As a Florida worker, you may be entitled to workers’ compensation benefits if you are injured in a workplace accident or you become ill as a result of your job. For many workers, the workers’ compensation claim process goes smoothly and benefits begin within a relatively short period of time after a claim is reported. However, for a worker whose claim is initially denied, the appeal process can be frustrating and difficult.
Filing Your Claim – Notice of Denial
The first step toward receiving workers’ compensation benefits is to report the injury to your employer using the “First Report of Injury or Illness” form. Your employer is then required to report the injury or illness to its workers’ compensation carrier. Shortly thereafter you should receive a brochure from the carrier explaining your benefits. If, however, you receive a Notice of Denial instead, this means that your claim for benefits has been denied. If your benefits are denied, you have the right to appeal that denial.
Filing a Petition for Benefits
A worker who has filed a timely notice of injury or illness and received a Notice of Denial has the right to file a Petition for Benefits with the Office of the Judges of Compensation Claims, or OJCC.
Prior to taking this legal step, you and your attorney, if you have counsel, may attempt to resolve the dispute with your employer through informal negotiations. If those efforts are unsuccessful, your next step is filing the Petition for Benefits.
After your petition is filed and a judge assigned, the judge will likely order a mediation conference. In mediation, a neutral party (the mediator) attempts to help both sides reach an amicable solution. Although mediators are often attorneys, they do not represent either side. Mediation is more like an informal meeting than a trial. No evidence is presented nor is testimony given. Instead, the mediator will review documents filed by both sides and consult with both sides before bringing the two parties together to try and reach an agreement.

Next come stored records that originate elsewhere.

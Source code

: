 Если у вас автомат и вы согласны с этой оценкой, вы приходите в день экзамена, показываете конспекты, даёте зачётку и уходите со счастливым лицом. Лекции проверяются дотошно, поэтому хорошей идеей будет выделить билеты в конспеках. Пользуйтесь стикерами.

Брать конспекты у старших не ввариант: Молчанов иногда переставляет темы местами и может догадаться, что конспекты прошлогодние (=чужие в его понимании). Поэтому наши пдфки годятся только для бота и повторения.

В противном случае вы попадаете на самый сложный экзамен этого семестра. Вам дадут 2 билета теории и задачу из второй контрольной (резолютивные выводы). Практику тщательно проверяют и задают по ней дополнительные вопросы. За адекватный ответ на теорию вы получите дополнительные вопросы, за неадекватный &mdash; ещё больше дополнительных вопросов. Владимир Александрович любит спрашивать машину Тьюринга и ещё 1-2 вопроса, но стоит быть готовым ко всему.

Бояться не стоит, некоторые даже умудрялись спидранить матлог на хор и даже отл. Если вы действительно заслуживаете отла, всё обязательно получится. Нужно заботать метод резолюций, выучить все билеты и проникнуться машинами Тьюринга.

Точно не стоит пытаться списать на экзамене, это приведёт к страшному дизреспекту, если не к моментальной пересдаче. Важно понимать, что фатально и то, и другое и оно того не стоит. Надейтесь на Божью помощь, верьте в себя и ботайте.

Appealing to the First District Court of Appeals
If mediation is unsuccessful, your case will be scheduled for a hearing in front of the OJCC. This is akin to a civil trial. Evidence is introduced at this hearing and testimony may be given. After the hearing, the judge will make a decision within 30 days as to whether or not you will be awarded workers’ compensation benefits.
If the decision at this stage of the process is still not in your favor, you have the right to appeal the decision to the First District Court of Appeals. At the appellate level, a claim is reviewed based on the record, meaning you will not be able to present evidence or give testimony. In fact, you will likely never step foot in the courtroom. Your case will be reviewed based on the written record that is sent up from the OJCC and the brief filed by your attorney.
As you can see, if a claim is not approved initially, it becomes harder and more complicated to get it approved as it moves through the appeals process. For this reason, the sooner your claim is approved the better. If you have questions about your claim, consult with an experienced Florida workers’ compensation attorney as early in the claim process as possible to increase the odds of your claim being approved.